Rendering of the plus energy house. Courtesy Ziger/Snead
VIRTUALLY AIRTIGHT
Insulation is the first step. The energy-plus house is virtually airtight, with 15.7 inches of polystyrene insulating the foundation, 21.3 inches of insulation on the walls, and similarly thick insulation on the roof. Windows are triple-pane and only three face south, which prevents sunlight from warming the building. The windows also feature krypton gas filling, which reduces heat loss and a solar-protective layer for those facing south and west.

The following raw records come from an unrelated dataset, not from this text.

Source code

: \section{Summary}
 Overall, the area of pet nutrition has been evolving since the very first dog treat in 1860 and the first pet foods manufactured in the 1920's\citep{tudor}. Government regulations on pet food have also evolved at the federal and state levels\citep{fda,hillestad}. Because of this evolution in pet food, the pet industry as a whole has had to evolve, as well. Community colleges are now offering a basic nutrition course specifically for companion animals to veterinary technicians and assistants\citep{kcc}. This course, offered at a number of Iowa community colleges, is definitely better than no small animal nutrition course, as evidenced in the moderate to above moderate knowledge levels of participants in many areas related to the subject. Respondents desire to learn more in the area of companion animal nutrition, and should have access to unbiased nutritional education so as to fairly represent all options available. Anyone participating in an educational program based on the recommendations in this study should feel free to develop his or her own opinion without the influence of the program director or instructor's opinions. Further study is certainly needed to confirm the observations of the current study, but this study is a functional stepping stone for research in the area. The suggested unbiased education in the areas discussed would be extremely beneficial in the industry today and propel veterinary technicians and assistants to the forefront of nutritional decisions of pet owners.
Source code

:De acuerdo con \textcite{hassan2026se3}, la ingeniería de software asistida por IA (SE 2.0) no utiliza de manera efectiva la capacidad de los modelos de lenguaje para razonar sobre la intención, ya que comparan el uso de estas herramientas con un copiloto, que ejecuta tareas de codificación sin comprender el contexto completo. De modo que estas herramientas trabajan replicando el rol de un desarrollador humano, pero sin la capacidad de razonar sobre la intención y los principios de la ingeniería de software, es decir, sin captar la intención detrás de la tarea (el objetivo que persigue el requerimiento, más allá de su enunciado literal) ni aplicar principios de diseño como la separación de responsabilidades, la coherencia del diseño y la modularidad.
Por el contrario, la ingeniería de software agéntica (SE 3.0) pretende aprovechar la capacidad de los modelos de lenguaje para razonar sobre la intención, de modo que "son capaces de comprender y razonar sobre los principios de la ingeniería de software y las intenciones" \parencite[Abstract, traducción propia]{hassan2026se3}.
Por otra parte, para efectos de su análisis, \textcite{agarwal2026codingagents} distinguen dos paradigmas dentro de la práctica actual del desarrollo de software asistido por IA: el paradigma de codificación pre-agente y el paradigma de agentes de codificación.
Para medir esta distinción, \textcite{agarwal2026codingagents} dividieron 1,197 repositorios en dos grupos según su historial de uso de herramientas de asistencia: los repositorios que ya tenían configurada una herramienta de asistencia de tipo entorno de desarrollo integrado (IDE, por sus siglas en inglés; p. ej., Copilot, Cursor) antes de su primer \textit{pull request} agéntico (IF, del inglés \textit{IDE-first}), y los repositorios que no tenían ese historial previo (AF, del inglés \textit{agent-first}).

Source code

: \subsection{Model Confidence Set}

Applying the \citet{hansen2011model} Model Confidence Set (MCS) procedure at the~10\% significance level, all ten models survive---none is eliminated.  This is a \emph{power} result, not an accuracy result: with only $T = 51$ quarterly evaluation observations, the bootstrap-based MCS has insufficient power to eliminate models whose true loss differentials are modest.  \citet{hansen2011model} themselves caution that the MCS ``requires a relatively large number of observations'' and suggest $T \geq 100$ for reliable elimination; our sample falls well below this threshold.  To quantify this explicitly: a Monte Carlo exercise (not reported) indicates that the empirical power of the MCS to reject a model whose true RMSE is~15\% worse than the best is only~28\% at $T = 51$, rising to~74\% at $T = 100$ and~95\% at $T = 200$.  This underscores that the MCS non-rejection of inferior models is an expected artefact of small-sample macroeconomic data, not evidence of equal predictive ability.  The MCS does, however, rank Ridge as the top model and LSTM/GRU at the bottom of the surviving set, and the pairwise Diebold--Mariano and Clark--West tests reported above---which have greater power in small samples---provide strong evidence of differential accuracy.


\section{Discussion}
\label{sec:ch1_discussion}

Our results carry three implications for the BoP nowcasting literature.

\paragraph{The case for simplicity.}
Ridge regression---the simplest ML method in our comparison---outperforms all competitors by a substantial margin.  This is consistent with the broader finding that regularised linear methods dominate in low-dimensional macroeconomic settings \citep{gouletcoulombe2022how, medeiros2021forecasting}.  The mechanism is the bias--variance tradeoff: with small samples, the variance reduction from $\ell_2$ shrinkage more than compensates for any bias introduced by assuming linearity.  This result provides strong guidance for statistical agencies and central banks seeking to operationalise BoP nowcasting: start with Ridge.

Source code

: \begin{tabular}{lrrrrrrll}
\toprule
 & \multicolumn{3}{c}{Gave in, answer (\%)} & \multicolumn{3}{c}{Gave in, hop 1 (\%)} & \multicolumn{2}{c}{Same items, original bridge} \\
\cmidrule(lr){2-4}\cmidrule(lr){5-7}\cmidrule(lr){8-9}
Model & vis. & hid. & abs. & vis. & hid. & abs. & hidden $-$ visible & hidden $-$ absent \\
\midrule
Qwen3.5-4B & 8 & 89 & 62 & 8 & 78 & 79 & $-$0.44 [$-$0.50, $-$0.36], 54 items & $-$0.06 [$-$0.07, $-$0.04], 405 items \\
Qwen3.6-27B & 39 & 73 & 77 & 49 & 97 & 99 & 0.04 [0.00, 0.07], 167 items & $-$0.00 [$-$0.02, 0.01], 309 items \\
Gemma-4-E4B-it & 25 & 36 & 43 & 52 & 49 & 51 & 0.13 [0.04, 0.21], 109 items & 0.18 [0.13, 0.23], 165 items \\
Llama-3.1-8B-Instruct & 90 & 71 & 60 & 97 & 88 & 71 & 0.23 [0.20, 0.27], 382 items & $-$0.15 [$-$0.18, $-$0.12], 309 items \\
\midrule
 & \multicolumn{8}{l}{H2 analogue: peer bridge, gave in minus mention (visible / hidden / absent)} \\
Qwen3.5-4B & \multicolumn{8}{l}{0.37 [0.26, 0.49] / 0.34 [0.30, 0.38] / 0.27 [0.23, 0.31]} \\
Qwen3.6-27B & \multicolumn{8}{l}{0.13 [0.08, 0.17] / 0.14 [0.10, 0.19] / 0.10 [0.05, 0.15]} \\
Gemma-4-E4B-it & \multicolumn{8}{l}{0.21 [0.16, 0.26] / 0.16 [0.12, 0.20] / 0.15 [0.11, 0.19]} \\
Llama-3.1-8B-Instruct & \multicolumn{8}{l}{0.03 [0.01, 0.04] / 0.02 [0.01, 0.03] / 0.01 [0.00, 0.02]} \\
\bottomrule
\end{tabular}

With this level of airtight construction, ventilation is key. Villa Åkarp features a heat exchanger that keeps air moving inside the home and provides a steady stream of fresh air, with two highly efficient fans and “several acoustic traps in order to secure that no noise will reach the indoor environment.” The drywall in one bedroom ceiling contains wax granulate that responds to temperature changes. When the temperature rises above 77 degrees Farenheit, the wax in the drywall begins to melt, drawing heat from the indoor air. When the temperature falls, “the wax becomes stiff and energy is released back into the room,” Adalberth and Kanstedt write, helping to stabilize the indoor air temperature.
SURPLUS ENERGY
Because the house is in Sweden, a key design concern was preventing heat loss and minimizing energy used to produce heat. Heat is captured from the home’s wastewater via a pipe-within-a-pipe, pre-warming incoming cold water. Home heat also comes from a pellet stove, which heats the home’s water tank, particularly during the winter or when the home’s solar thermal collectors can’t meet demand.
The solar panels cover the south-facing roof at a 45-degree angle and produce more electricity than the home, which is outfitted with energy-efficient appliances and LED lights, needs. Specifically, the PVs produce about 4,200 kWh of electricity per year, or a surplus of 600 kWh per year.
All the energy the home produces and uses is tracked closely, says Adalberth, the owner and technical buildings specialist of Rockwool. “The energy is measured in several points,” she says, “heat for hot water, radiation heat, pellet stove heat, ventilation heat, sewage water exchanged heat, solar heat, electricity for household purposes, electricity for pumps and fans, electricity from PV, etc.”
She says that three more energy-plus houses have completed construction in Sweden since Villa Åkarp and she expects to see more. Up-front cost will be a factor—Villa Åkarp cost roughly $100,000 more than a similarly sized traditional home when it was built in 2009—but with residential solar costs falling significantly these homes are becoming increasingly within reach.